Something About The Kid

by last_of_her_kind



Category: Marvel Cinematic Universe, Spider-Man (Tom Holland Movies), Spider-Man - All Media Types
Genre: Gen, Happy Hogan POV, Peter Parker being Peter Parker, Post-Spider-Man: Homecoming
Language: English
Status: Completed
Published: 2020-07-22
Updated: 2020-07-22
Packaged: 2021-03-04 21:34:14
Rating: Teen And Up Audiences
Warnings: No Archive Warnings Apply
Chapters: 1
Words: 1,650
Publisher: archiveofourown.org
Story URL: https://archiveofourown.org/works/25443220
Author URL: https://archiveofourown.org/users/last_of_her_kind/pseuds/last_of_her_kind
Summary: Happy had spent a lot of time around heroes. Not just Tony. He saw the fire that drove them to constantly be giving every bit of extra they had to someone else. He supposed he shouldn’t be surprised that Peter ended up being no different.
Comments: 4
Kudos: 41





	Something About The Kid

**Author's Note:**

> Just something I've had sitting on my computer since FFH :)

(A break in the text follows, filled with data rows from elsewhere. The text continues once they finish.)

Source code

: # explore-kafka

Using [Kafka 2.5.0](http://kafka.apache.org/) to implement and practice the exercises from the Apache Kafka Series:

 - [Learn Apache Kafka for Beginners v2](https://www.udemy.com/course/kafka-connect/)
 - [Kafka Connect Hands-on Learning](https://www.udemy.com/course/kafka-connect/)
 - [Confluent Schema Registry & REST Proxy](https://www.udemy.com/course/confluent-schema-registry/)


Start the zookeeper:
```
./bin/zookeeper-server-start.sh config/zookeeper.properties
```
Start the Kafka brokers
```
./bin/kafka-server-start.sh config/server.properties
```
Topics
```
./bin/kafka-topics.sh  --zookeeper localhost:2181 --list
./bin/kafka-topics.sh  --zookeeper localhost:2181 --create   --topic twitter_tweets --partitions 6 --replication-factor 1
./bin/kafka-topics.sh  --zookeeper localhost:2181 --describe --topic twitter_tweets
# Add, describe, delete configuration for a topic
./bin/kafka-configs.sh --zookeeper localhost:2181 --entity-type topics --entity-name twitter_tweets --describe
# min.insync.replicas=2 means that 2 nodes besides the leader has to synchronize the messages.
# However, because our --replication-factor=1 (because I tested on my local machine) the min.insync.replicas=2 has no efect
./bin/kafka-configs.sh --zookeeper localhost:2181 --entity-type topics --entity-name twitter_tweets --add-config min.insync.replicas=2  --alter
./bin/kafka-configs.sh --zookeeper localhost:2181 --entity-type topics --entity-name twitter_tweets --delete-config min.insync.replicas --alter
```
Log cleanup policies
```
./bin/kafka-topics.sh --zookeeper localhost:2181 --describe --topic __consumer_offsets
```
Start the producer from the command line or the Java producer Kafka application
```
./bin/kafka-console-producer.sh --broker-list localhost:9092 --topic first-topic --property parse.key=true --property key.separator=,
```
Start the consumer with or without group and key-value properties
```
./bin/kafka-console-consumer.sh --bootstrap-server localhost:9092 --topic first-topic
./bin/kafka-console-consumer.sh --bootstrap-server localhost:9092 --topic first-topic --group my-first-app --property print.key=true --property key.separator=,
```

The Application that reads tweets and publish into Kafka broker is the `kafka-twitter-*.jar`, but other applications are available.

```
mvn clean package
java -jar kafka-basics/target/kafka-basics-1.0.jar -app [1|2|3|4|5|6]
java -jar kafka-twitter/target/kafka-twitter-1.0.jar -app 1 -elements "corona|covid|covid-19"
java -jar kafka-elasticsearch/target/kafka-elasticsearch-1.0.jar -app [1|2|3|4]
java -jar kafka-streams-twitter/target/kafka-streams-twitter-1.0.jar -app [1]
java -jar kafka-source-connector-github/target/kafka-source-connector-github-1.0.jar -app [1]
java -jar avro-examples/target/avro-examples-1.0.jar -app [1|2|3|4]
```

Happy Hogan loved his job. He loved working with his best friend, helping a man who would never admit he needed help. He knew that even though his job was ‘small’ in comparison to the man who was Iron Man, a job with no recognition, it was something important. Because if he was screening people, then Tony didn’t have to. The man spent most of his adult life since returning from a cave with a hole in his chest watching his back. If Happy could help watch it – could take even a fraction of that worry off of Tony’s mind – he’d do it without complaint. Well, there might be a few complaints, but he didn’t mean it. Not really. Happy would do anything for Tony Stark.

Then he asked him to watch over the kid.

The kid had a name, of course. Peter Parker. The kid had an alias, too. Spiderman.

But he could probably count on one hand the number of times Tony actually referred to Peter as anything other than ‘the kid’, and it kind of stuck.

Happy did not like Peter (‘the kid’) Parker. He was naïve, he was irritating. He was a genius who could never seem to shut up, and he had boundless energy. He was a lot like Tony Stark in some regards, actually.

Except Tony was, well, under control. Peter just bubbled up and over to everyone. Happy’s life (at least the most recent handful of years) wasn’t exactly quiet, but there were no overeager children racing around his feet. That was something he had gone out of his way to avoid, and had been 100% successful… until the Accords split the Avengers, and Tony said “Pack it up, we’re going to Germany. Oh, but we’ve got a stop to make first.”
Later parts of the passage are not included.